What the exercise asks: The word to find is "index". State how many lines below contain it, giving only the number.

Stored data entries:
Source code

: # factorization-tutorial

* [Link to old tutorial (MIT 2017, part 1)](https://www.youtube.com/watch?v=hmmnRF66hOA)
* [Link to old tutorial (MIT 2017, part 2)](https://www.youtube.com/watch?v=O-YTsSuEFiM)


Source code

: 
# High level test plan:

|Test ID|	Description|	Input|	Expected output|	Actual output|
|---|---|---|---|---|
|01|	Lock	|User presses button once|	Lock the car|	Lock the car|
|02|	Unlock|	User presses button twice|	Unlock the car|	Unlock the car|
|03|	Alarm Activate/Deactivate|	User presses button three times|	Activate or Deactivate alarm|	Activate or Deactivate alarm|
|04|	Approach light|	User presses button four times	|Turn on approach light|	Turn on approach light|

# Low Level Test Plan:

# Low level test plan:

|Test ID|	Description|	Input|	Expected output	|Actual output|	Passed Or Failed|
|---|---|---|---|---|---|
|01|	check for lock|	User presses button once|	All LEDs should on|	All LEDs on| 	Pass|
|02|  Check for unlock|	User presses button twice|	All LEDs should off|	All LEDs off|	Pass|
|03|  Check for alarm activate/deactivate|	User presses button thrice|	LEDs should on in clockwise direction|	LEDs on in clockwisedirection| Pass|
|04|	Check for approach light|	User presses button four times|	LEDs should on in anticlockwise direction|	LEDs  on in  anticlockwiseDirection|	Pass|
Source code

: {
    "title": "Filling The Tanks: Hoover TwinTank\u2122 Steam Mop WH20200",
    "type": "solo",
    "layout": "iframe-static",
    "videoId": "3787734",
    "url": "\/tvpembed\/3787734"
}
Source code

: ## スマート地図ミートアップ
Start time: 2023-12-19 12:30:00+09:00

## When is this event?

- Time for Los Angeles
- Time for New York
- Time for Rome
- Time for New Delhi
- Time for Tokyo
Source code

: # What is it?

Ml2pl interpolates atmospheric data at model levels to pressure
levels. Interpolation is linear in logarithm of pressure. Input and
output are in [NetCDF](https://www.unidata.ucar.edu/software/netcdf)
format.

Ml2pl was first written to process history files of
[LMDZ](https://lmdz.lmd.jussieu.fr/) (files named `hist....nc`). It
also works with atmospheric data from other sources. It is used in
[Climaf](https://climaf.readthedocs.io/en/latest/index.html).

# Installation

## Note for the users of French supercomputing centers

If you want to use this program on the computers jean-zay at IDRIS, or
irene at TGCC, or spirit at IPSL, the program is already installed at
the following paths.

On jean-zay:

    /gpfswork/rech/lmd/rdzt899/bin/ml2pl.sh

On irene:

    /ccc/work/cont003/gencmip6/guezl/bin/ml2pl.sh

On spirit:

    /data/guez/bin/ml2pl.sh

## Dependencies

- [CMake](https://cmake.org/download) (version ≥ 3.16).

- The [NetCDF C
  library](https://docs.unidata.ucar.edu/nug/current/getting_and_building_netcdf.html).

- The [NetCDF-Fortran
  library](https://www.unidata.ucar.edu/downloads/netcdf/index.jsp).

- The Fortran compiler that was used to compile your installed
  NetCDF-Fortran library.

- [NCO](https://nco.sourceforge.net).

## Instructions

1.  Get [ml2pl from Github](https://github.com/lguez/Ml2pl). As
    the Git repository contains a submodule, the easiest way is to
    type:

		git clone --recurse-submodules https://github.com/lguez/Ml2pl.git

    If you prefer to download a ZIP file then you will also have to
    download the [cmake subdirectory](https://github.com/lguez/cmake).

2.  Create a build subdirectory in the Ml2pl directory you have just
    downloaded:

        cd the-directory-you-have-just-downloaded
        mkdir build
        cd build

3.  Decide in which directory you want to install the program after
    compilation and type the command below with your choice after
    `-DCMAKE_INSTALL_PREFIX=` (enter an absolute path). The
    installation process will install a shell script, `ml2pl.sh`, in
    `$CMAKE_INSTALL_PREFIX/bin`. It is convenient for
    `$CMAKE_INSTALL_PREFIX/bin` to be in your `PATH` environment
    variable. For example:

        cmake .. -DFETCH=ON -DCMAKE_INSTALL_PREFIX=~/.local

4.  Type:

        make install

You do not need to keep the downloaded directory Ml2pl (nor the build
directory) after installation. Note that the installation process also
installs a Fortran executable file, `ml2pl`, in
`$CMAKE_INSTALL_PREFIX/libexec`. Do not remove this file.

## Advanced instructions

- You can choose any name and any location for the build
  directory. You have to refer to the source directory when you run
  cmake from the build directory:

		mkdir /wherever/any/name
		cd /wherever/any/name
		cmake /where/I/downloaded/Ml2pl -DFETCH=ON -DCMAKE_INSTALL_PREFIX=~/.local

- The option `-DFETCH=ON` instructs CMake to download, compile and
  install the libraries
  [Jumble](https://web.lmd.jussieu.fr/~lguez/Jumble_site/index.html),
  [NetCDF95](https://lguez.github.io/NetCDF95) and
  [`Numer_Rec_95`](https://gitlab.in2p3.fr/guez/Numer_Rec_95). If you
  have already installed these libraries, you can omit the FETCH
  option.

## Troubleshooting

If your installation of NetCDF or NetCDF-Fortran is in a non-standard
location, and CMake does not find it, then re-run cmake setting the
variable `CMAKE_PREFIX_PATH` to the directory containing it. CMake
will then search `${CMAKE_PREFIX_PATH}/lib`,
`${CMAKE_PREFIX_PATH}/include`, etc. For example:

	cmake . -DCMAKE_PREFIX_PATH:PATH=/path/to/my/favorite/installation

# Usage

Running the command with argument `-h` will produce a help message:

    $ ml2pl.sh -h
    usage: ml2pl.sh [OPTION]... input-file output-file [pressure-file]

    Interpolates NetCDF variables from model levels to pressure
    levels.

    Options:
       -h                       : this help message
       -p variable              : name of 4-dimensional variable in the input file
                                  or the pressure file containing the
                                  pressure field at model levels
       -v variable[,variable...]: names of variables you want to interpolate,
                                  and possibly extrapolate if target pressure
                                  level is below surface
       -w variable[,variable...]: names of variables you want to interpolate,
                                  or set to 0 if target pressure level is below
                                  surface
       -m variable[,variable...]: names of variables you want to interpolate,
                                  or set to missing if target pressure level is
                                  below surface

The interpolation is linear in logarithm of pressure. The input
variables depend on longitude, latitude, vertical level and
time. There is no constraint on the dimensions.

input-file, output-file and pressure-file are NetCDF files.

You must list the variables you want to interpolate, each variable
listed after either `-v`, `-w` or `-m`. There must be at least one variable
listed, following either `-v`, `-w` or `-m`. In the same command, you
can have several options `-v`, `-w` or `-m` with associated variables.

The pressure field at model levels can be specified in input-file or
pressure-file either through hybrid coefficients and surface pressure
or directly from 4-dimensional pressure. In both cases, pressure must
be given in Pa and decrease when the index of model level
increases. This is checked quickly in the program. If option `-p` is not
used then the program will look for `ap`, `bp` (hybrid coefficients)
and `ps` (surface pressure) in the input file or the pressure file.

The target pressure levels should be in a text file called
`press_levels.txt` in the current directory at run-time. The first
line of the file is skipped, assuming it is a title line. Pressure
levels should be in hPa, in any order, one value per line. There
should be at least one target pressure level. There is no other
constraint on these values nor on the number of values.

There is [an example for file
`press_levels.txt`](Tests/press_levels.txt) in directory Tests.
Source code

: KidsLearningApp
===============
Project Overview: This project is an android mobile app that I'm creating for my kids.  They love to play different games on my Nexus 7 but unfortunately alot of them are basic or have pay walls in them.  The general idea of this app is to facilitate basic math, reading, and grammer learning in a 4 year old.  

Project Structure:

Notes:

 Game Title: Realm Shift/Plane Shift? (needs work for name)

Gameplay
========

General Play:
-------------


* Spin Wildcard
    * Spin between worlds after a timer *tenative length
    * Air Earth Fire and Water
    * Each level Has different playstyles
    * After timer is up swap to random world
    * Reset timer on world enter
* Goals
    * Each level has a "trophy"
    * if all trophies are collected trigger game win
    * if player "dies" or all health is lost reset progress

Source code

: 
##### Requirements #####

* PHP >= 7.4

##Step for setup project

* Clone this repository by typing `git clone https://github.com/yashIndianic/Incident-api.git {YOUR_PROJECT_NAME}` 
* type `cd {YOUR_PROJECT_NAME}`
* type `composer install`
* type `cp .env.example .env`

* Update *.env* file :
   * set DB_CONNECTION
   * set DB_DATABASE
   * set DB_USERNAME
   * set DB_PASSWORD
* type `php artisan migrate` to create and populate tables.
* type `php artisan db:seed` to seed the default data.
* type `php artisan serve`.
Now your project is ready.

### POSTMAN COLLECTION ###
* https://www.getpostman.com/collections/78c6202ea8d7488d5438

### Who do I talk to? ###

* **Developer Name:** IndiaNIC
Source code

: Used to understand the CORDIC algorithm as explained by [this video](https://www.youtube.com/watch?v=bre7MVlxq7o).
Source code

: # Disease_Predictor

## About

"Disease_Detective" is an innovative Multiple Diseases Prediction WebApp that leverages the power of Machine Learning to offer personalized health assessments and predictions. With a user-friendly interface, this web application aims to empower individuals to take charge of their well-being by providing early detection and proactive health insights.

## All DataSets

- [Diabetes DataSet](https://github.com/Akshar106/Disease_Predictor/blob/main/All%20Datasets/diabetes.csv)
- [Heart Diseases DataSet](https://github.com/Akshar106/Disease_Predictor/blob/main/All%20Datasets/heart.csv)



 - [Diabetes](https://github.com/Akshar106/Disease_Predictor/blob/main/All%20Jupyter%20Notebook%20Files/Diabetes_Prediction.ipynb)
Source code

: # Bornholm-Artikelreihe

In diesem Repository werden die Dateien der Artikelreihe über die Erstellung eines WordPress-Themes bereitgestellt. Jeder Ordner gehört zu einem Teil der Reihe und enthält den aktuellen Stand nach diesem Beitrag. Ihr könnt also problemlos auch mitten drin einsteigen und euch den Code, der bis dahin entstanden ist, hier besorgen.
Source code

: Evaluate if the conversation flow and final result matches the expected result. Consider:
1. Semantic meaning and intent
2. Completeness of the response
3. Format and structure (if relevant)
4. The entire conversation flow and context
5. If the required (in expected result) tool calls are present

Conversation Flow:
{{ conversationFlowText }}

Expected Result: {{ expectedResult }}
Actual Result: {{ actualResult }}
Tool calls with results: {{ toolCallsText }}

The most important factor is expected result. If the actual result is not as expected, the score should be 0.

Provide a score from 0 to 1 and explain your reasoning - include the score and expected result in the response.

The completed task: 4